_ACTION ITEM_.
Read the records beneath this task and copy every line that contains the string "packages".

Dataset entries
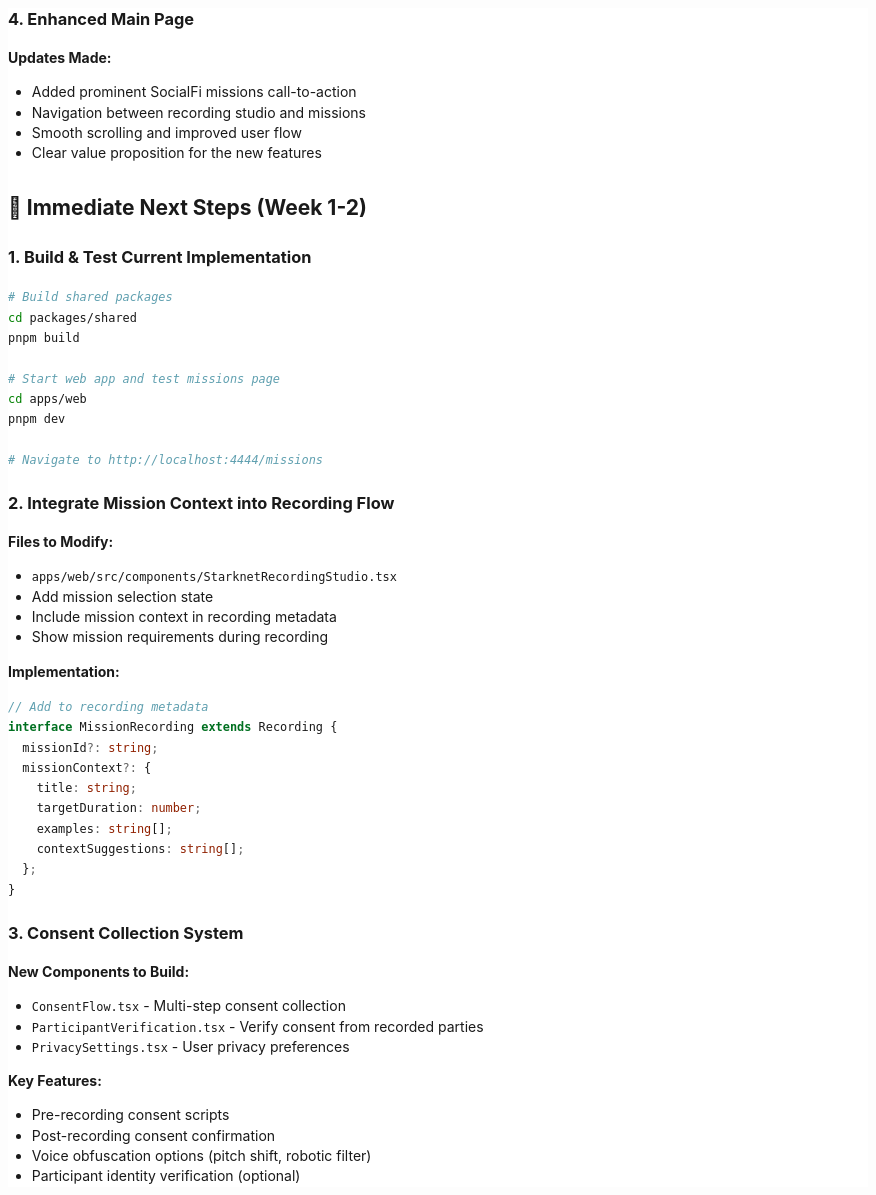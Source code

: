 ### 4. Enhanced Main Page
**Updates Made:**
- Added prominent SocialFi missions call-to-action
- Navigation between recording studio and missions
- Smooth scrolling and improved user flow
- Clear value proposition for the new features

## 🚀 Immediate Next Steps (Week 1-2)

### 1. Build & Test Current Implementation
```bash
# Build shared packages
cd packages/shared
pnpm build

# Start web app and test missions page
cd apps/web
pnpm dev

# Navigate to http://localhost:4444/missions
```

### 2. Integrate Mission Context into Recording Flow
**Files to Modify:**
- `apps/web/src/components/StarknetRecordingStudio.tsx`
- Add mission selection state
- Include mission context in recording metadata
- Show mission requirements during recording

**Implementation:**
```typescript
// Add to recording metadata
interface MissionRecording extends Recording {
  missionId?: string;
  missionContext?: {
    title: string;
    targetDuration: number;
    examples: string[];
    contextSuggestions: string[];
  };
}
```

### 3. Consent Collection System
**New Components to Build:**
- `ConsentFlow.tsx` - Multi-step consent collection
- `ParticipantVerification.tsx` - Verify consent from recorded parties
- `PrivacySettings.tsx` - User privacy preferences

**Key Features:**
- Pre-recording consent scripts
- Post-recording consent confirmation
- Voice obfuscation options (pitch shift, robotic filter)
- Participant identity verification (optional)

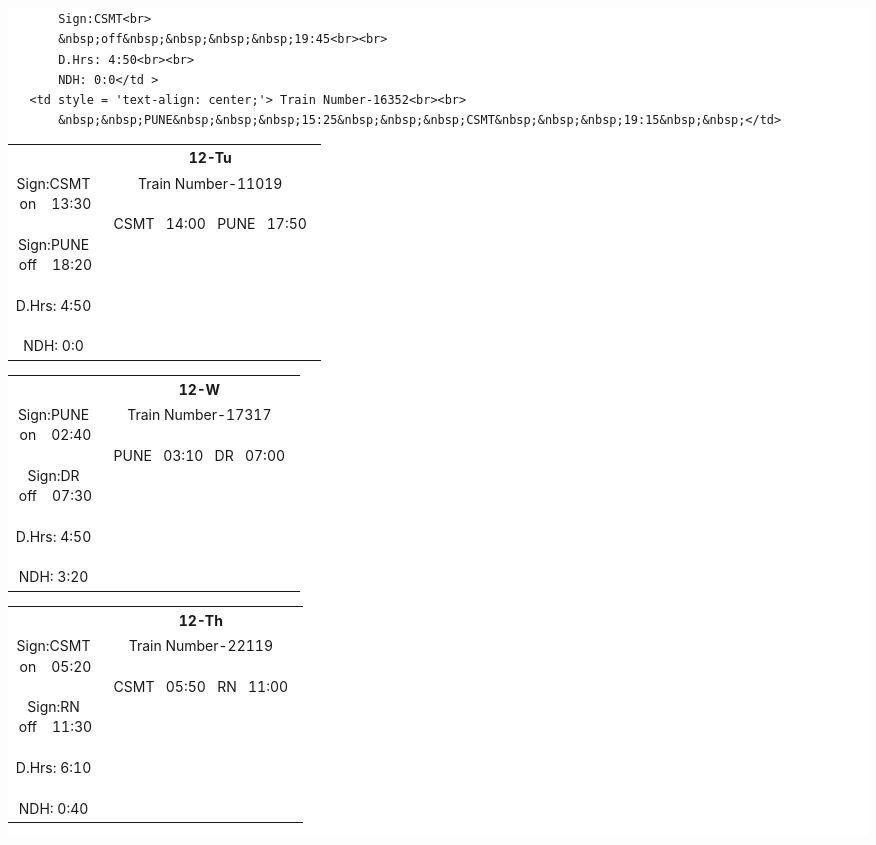            Sign:CSMT<br>
           &nbsp;off&nbsp;&nbsp;&nbsp;&nbsp;19:45<br><br>
           D.Hrs: 4:50<br><br>
           NDH: 0:0</td >
       <td style = 'text-align: center;'> Train Number-16352<br><br>
           &nbsp;&nbsp;PUNE&nbsp;&nbsp;&nbsp;15:25&nbsp;&nbsp;&nbsp;CSMT&nbsp;&nbsp;&nbsp;19:15&nbsp;&nbsp;</td>
   </tr>
   </table>
   <table style='margin-right:5px;width:100%;'>
   <tr>
       <th style = 'border-bottom: none;'></th>
       <th style = 'text-align: center;'>12-Tu</th>
   </tr>
   <tr>
       <td style = 'text-align:center; border-top: none;'>
           Sign:CSMT<br>
           &nbsp;on&nbsp;&nbsp;&nbsp;&nbsp;13:30<br><br>
           Sign:PUNE<br>
           &nbsp;off&nbsp;&nbsp;&nbsp;&nbsp;18:20<br><br>
           D.Hrs: 4:50<br><br>
           NDH: 0:0</td >
       <td style = 'text-align: center;'> Train Number-11019<br><br>
           &nbsp;&nbsp;CSMT&nbsp;&nbsp;&nbsp;14:00&nbsp;&nbsp;&nbsp;PUNE&nbsp;&nbsp;&nbsp;17:50&nbsp;&nbsp;</td>
   </tr>
   </table>
   <table style='margin-right:5px;width:100%;'>
   <tr>
       <th style = 'border-bottom: none;'></th>
       <th style = 'text-align: center;'>12-W</th>
   </tr>
   <tr>
       <td style = 'text-align:center; border-top: none;'>
           Sign:PUNE<br>
           &nbsp;on&nbsp;&nbsp;&nbsp;&nbsp;02:40<br><br>
           Sign:DR<br>
           &nbsp;off&nbsp;&nbsp;&nbsp;&nbsp;07:30<br><br>
           D.Hrs: 4:50<br><br>
           NDH: 3:20</td >
       <td style = 'text-align: center;'> Train Number-17317<br><br>
           &nbsp;&nbsp;PUNE&nbsp;&nbsp;&nbsp;03:10&nbsp;&nbsp;&nbsp;DR&nbsp;&nbsp;&nbsp;07:00&nbsp;&nbsp;</td>
   </tr>
   </table>
   <table style='margin-right:5px;width:100%;'>
   <tr>
       <th style = 'border-bottom: none;'></th>
       <th style = 'text-align: center;'>12-Th</th>
   </tr>
   <tr>
       <td style = 'text-align:center; border-top: none;'>
           Sign:CSMT<br>
           &nbsp;on&nbsp;&nbsp;&nbsp;&nbsp;05:20<br><br>
           Sign:RN<br>
           &nbsp;off&nbsp;&nbsp;&nbsp;&nbsp;11:30<br><br>
           D.Hrs: 6:10<br><br>
           NDH: 0:40</td >
       <td style = 'text-align: center;'> Train Number-22119<br><br>
           &nbsp;&nbsp;CSMT&nbsp;&nbsp;&nbsp;05:50&nbsp;&nbsp;&nbsp;RN&nbsp;&nbsp;&nbsp;11:00&nbsp;&nbsp;</td>
   </tr>
   </table>
</div>
<div>
   <table style='width:100%;'>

_ANSWER TO THE EXERCISE_.
# Build shared packages
cd packages/shared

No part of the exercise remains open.